My Uncle Oswald
|Publisher||Michael Joseph (UK)|
|Media type||Print (Hardback & Paperback)|
|Pages||222 pp. (hardback edition) * 208 pp. (paperback edition)|
|ISBN||0-7181-1864-2 (hardback edition) & ISBN 0-14-005577-0 (paperback edition)|
My Uncle Oswald is an adult novel written by Roald Dahl.
What can be said is that "My Uncle Oswald" provides four or five hours of effortless reading and some amusing scenes, mostly of the kind film makers have taught us to call soft porn—so soft, indeed, that at times they turn out almost fluffy.
The tone is that of a gentleman telling ribald anecdotes to his male guests after dinner. The leer is civilized... the dialog gets mean and raunchy, but the physical detail is kept decorous.... Mr. Dahl's guests are not invited to vicarious orgy, then, nor will they hear a disguised lecture by a wicked satirist of morals and manners.... Summer reading.
Christopher Lehman-Haupt called it "a festival of bad taste that is at heart so innocent that we soon forgive it and enjoy ourselves," "thoroughly juvenile fun," and said "I haven't had so much fun of this sort since my last all-night joke-telling session at summer camp."

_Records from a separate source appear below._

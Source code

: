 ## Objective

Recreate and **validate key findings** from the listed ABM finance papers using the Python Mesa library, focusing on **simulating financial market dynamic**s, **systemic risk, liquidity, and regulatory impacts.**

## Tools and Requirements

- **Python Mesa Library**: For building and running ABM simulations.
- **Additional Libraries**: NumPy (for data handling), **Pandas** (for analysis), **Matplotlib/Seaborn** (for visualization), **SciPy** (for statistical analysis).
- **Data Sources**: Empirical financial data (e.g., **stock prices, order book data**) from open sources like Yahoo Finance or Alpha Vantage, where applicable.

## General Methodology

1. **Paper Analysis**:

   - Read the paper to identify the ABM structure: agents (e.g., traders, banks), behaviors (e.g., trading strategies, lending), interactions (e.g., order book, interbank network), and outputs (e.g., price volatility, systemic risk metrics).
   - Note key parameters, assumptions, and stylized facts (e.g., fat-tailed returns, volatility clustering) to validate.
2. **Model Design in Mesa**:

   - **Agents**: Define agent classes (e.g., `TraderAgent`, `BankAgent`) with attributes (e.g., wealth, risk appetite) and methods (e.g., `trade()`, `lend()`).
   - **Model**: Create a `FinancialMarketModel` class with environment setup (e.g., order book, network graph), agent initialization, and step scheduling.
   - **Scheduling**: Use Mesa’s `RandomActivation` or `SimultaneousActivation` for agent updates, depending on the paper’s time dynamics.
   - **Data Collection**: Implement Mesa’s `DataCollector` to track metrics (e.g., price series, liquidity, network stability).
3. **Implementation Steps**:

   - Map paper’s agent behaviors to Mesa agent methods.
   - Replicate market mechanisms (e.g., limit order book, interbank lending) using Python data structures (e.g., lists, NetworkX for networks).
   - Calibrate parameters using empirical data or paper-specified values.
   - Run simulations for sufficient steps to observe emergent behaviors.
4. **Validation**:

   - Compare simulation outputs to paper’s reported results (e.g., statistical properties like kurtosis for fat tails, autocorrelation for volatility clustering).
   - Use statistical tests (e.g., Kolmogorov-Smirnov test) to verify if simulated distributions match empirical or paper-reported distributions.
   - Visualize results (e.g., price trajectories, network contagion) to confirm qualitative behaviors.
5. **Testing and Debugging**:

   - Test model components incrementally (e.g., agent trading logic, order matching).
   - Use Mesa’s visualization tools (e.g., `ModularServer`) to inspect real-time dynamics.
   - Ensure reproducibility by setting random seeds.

The nameless narrator has revealed snippets of the lovable, lascivious Uncle Oswald's life in other collections, but this is the only novel—brief though it is—dedicated solely to the diaries of "the greatest fornicator of all time." Inspired by stories of the aphrodisiac powers of the Sudanese blister beetle, the palpable seductiveness of the lovely Yasmin Howcomely, and the scientific know-how of Professor A. R. Woresley, Uncle Oswald anticipates the concept of the Nobel sperm bank by some 40 years, flimflamming crowned heads, great artists, and eccentric geniuses into making "donations." The life of a commercial sperm broker has a few surprises even for a sophisticated bon vivant, and Dahl manages his signature sting-in-the-tail ending even in one of his lightest comic works. Dahl's novel was published in 1979.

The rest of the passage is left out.